**Problem statement:** Filter the records below, keeping only lines with the string "proper".
Dataset extract Block Start
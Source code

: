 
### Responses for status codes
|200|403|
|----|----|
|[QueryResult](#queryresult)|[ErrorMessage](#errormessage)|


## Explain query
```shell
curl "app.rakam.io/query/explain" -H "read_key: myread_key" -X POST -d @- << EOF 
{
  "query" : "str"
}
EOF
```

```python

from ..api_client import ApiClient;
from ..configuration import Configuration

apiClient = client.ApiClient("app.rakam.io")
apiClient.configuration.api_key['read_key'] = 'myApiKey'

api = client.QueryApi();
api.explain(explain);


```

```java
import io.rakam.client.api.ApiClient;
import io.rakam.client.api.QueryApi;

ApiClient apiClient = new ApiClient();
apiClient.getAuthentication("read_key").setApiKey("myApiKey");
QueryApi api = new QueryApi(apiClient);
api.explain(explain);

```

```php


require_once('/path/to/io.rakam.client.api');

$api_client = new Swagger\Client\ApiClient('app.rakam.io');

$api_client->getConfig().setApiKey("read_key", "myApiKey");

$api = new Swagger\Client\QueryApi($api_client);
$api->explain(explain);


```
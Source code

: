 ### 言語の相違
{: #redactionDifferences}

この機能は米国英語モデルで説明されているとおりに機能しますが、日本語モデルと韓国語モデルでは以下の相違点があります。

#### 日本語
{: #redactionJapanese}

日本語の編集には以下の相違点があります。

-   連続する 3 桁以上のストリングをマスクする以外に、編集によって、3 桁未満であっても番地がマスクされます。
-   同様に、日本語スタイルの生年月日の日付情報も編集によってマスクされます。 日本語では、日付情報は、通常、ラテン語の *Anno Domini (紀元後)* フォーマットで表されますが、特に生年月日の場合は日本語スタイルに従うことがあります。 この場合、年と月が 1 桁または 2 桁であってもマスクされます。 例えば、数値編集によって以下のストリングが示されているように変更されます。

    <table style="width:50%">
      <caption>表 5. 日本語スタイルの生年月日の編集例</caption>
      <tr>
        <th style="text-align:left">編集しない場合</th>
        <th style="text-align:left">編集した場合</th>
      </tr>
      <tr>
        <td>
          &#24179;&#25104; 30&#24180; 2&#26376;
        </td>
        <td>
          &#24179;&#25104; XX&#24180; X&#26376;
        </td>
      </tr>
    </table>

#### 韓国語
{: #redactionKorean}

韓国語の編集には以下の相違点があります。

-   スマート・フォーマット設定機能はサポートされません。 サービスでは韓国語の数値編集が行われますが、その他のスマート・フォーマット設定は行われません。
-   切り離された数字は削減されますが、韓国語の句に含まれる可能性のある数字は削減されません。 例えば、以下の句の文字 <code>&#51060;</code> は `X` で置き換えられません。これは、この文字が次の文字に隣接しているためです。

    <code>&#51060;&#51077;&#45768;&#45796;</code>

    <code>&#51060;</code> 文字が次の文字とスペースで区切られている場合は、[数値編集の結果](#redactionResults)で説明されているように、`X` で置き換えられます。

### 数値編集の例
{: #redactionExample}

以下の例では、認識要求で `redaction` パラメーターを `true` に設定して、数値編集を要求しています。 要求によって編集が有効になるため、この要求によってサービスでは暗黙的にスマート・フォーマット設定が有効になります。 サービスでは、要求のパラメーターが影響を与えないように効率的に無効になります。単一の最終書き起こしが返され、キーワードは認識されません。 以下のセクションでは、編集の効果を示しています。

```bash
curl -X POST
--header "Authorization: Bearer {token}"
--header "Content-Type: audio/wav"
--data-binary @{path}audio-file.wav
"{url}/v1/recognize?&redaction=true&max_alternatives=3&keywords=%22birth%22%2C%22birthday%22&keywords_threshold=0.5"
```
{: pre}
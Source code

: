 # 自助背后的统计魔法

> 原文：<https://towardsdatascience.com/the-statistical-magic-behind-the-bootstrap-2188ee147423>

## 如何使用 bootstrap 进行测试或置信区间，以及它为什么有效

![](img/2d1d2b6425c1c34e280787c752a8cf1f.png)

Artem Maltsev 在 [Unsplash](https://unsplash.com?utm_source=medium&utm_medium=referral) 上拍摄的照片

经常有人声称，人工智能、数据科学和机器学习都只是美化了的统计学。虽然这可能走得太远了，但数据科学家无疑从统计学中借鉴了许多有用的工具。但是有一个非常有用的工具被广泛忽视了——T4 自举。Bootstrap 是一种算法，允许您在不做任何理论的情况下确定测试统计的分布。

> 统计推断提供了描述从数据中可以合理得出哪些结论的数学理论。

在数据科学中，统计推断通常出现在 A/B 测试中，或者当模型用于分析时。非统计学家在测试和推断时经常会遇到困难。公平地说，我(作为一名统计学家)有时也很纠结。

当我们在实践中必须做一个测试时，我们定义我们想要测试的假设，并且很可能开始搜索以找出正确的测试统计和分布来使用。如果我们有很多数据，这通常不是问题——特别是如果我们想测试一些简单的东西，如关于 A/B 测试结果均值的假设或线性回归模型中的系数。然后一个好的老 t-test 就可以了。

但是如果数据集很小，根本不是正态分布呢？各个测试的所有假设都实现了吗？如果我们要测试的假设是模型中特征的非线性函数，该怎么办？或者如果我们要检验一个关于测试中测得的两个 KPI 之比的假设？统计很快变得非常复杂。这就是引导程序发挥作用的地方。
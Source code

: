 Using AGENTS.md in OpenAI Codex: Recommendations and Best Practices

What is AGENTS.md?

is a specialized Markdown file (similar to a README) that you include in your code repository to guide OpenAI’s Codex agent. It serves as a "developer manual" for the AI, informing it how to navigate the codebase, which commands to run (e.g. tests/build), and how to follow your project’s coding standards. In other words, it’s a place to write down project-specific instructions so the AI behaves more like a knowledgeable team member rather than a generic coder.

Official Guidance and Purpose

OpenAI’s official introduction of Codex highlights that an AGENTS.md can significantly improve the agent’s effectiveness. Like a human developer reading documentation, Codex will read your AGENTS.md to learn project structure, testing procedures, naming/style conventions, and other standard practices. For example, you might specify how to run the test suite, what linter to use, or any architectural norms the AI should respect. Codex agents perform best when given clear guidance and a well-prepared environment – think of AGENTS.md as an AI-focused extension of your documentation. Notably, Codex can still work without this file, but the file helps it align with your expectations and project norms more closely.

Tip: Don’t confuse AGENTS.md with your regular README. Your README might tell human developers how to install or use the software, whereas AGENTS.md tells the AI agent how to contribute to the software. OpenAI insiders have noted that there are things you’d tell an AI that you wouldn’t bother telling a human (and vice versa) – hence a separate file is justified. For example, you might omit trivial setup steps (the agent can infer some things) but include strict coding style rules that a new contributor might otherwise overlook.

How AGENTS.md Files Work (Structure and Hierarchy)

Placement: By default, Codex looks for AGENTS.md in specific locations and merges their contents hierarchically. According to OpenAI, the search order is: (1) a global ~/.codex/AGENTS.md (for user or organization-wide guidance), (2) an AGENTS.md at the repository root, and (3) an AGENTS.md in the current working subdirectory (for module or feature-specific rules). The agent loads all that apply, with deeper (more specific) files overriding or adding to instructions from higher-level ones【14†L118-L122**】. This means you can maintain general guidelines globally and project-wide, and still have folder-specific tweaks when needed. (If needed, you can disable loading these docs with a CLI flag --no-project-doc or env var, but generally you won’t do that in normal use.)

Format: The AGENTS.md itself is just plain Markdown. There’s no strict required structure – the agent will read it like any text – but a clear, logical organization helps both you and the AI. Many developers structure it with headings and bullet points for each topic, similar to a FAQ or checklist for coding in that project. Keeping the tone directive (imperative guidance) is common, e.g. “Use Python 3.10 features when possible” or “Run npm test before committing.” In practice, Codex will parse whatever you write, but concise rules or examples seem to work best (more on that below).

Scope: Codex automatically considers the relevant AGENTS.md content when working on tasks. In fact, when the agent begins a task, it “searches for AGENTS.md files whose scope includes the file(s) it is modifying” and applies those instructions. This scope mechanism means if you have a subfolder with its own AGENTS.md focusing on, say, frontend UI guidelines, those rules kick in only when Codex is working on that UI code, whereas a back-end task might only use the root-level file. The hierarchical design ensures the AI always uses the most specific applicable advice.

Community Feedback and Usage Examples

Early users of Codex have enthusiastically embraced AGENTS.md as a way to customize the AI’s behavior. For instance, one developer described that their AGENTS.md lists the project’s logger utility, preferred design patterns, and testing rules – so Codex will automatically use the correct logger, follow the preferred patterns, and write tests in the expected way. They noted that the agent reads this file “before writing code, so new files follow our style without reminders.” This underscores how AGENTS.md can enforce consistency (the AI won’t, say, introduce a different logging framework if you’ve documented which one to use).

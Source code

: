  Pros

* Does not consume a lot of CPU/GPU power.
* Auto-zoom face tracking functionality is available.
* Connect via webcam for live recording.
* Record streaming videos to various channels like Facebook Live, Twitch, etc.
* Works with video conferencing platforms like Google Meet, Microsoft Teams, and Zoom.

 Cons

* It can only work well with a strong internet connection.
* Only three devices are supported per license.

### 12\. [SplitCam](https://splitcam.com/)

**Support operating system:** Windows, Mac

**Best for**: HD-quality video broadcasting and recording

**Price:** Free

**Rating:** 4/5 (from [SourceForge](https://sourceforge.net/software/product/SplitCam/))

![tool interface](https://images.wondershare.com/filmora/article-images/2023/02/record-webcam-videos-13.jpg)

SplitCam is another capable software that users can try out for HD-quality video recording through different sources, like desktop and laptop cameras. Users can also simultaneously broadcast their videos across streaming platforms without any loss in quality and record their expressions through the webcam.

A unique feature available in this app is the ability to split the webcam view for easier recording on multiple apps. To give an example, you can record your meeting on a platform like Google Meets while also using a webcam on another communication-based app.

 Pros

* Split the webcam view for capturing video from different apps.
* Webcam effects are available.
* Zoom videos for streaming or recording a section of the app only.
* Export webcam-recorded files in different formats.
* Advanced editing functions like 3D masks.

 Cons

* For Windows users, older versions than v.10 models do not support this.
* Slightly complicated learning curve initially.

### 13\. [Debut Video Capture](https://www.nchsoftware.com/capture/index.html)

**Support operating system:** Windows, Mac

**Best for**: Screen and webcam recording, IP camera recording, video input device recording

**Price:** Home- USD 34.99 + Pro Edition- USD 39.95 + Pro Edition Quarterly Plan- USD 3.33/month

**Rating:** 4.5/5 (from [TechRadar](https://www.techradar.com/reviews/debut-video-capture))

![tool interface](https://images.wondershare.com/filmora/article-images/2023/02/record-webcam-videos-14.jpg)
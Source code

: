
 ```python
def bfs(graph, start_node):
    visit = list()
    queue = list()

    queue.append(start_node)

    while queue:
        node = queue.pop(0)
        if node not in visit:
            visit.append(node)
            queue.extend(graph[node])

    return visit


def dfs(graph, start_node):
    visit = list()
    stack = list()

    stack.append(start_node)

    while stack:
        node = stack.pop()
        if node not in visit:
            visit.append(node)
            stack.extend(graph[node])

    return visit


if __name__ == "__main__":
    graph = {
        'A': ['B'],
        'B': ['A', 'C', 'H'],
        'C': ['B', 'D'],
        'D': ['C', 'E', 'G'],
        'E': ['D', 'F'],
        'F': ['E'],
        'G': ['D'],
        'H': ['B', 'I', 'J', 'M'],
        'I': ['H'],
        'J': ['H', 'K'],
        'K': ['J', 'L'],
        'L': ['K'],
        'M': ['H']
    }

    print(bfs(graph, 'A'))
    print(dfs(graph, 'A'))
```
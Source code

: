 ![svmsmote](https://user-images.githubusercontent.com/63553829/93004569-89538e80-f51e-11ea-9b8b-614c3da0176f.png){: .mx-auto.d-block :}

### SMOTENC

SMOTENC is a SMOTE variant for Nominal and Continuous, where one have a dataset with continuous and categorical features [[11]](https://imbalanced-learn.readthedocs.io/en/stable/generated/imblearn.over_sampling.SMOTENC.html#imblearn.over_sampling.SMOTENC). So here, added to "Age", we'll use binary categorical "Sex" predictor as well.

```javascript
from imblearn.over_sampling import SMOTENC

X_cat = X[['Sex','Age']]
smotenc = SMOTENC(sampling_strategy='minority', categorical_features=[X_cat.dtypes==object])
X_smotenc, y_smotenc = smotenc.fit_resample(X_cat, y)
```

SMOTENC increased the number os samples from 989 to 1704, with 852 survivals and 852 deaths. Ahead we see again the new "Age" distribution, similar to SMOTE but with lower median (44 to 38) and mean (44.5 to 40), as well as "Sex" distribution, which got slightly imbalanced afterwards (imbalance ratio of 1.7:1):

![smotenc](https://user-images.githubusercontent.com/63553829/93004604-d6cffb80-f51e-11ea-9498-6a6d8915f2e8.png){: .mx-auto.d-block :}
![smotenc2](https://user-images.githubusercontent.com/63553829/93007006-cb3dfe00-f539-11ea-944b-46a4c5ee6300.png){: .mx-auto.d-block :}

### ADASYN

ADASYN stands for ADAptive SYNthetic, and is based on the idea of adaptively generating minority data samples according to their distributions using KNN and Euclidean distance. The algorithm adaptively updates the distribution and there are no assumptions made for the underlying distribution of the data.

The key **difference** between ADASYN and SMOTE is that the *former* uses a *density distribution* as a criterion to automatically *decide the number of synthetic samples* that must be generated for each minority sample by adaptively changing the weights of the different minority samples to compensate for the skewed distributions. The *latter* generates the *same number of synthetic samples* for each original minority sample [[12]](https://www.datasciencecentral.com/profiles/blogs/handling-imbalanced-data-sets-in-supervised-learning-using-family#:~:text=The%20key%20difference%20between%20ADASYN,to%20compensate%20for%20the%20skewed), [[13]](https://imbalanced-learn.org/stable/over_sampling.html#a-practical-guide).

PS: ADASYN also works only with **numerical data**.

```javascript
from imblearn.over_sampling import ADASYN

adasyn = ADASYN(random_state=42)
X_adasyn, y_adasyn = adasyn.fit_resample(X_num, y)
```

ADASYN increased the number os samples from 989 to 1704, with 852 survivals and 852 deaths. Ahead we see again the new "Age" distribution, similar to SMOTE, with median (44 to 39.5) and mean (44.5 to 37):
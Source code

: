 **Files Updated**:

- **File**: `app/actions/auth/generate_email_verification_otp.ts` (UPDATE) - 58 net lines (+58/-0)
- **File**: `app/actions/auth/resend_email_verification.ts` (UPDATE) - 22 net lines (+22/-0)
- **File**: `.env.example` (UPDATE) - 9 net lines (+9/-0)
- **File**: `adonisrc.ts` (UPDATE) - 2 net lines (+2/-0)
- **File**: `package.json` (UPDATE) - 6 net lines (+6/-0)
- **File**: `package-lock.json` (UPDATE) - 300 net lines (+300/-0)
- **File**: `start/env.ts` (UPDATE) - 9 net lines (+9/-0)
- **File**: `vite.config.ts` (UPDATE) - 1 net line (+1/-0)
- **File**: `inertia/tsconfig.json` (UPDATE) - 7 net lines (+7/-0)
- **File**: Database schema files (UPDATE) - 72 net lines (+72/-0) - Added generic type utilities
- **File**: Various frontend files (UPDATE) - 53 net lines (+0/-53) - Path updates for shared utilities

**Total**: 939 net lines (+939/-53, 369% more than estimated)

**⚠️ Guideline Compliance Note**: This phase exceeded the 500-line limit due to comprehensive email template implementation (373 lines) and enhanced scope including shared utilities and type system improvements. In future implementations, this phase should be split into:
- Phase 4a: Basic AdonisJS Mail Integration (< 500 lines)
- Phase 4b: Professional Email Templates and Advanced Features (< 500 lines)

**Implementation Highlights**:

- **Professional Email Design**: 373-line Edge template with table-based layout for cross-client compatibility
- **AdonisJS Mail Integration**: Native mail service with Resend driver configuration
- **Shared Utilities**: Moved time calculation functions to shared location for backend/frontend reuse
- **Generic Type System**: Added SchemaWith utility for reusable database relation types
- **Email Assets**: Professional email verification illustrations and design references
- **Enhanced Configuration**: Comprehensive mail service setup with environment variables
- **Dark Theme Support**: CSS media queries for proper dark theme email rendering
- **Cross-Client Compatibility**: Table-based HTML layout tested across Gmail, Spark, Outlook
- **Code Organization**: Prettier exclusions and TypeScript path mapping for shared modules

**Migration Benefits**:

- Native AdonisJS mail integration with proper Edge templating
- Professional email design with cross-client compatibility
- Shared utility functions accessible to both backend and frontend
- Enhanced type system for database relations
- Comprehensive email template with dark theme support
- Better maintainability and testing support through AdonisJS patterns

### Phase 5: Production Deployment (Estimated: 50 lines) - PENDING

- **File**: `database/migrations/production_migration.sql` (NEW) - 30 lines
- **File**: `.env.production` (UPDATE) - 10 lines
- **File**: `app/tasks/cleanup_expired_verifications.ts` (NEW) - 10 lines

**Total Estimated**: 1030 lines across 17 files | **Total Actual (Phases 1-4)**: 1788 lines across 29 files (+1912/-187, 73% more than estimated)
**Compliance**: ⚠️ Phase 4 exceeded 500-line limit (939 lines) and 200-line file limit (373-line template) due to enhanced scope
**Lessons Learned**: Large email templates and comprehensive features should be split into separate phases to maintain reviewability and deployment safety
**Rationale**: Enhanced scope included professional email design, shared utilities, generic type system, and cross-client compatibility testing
Dataset extract Block End
**Finished task:**
- **Dark Theme Support**: CSS media queries for proper dark theme email rendering
- Native AdonisJS mail integration with proper Edge templating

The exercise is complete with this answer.